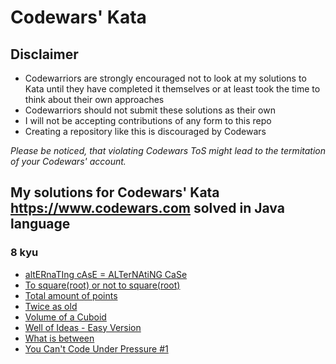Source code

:# Codewars' Kata

## Disclaimer

- Codewarriors are strongly encouraged not to look at my solutions to Kata until they have completed it themselves or at least took the time to think about their own approaches
- Codewarriors should not submit these solutions as their own
- I will not be accepting contributions of any form to this repo
- Creating a repository like this is discouraged by Codewars

_Please be noticed, that violating Codewars ToS might lead to the termitation of your Codewars' account._

## My solutions for Codewars' Kata https://www.codewars.com solved in Java language

### 8 kyu

- [altERnaTIng cAsE = ALTerNAtiNG CaSe](<8%20kyu/altERnaTIng%20cAsE%20%3D%20ALTerNAtiNG%20CaSe.java>)
- [To square(root) or not to square(root)](<8%20kyu/To%20square(root)%20or%20not%20to%20square(root).java>)
- [Total amount of points](<8%20kyu/Total%20amount%20of%20points.java>)
- [Twice as old](<8%20kyu/Twice%20as%20old.java>)
- [Volume of a Cuboid](<8%20kyu/Volume%20of%20a%20Cuboid.java>)
- [Well of Ideas - Easy Version](<8%20kyu/Well%20of%20Ideas%20-%20Easy%20Version.java>)
- [What is between](<8%20kyu/What%20is%20between.java>)
- [You Can't Code Under Pressure #1](<8%20kyu/You%20Cant%20Code%20Under%20Pressure%201.java>)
┄┄┄┄┄┄┄┄┄┄
AIM OF THE TASK = Could you output all of the records exactly, without their pictures?

EXERCISE RESPONSE =
Source code

:# Codewars' Kata

## Disclaimer

- Codewarriors are strongly encouraged not to look at my solutions to Kata until they have completed it themselves or at least took the time to think about their own approaches
- Codewarriors should not submit these solutions as their own
- I will not be accepting contributions of any form to this repo
- Creating a repository like this is discouraged by Codewars

_Please be noticed, that violating Codewars ToS might lead to the termitation of your Codewars' account._

## My solutions for Codewars' Kata https://www.codewars.com solved in Java language

### 8 kyu

- [altERnaTIng cAsE = ALTerNAtiNG CaSe](<8%20kyu/altERnaTIng%20cAsE%20%3D%20ALTerNAtiNG%20CaSe.java>)
- [To square(root) or not to square(root)](<8%20kyu/To%20square(root)%20or%20not%20to%20square(root).java>)
- [Total amount of points](<8%20kyu/Total%20amount%20of%20points.java>)
- [Twice as old](<8%20kyu/Twice%20as%20old.java>)
- [Volume of a Cuboid](<8%20kyu/Volume%20of%20a%20Cuboid.java>)
- [Well of Ideas - Easy Version](<8%20kyu/Well%20of%20Ideas%20-%20Easy%20Version.java>)
- [What is between](<8%20kyu/What%20is%20between.java>)
- [You Can't Code Under Pressure #1](<8%20kyu/You%20Cant%20Code%20Under%20Pressure%201.java>)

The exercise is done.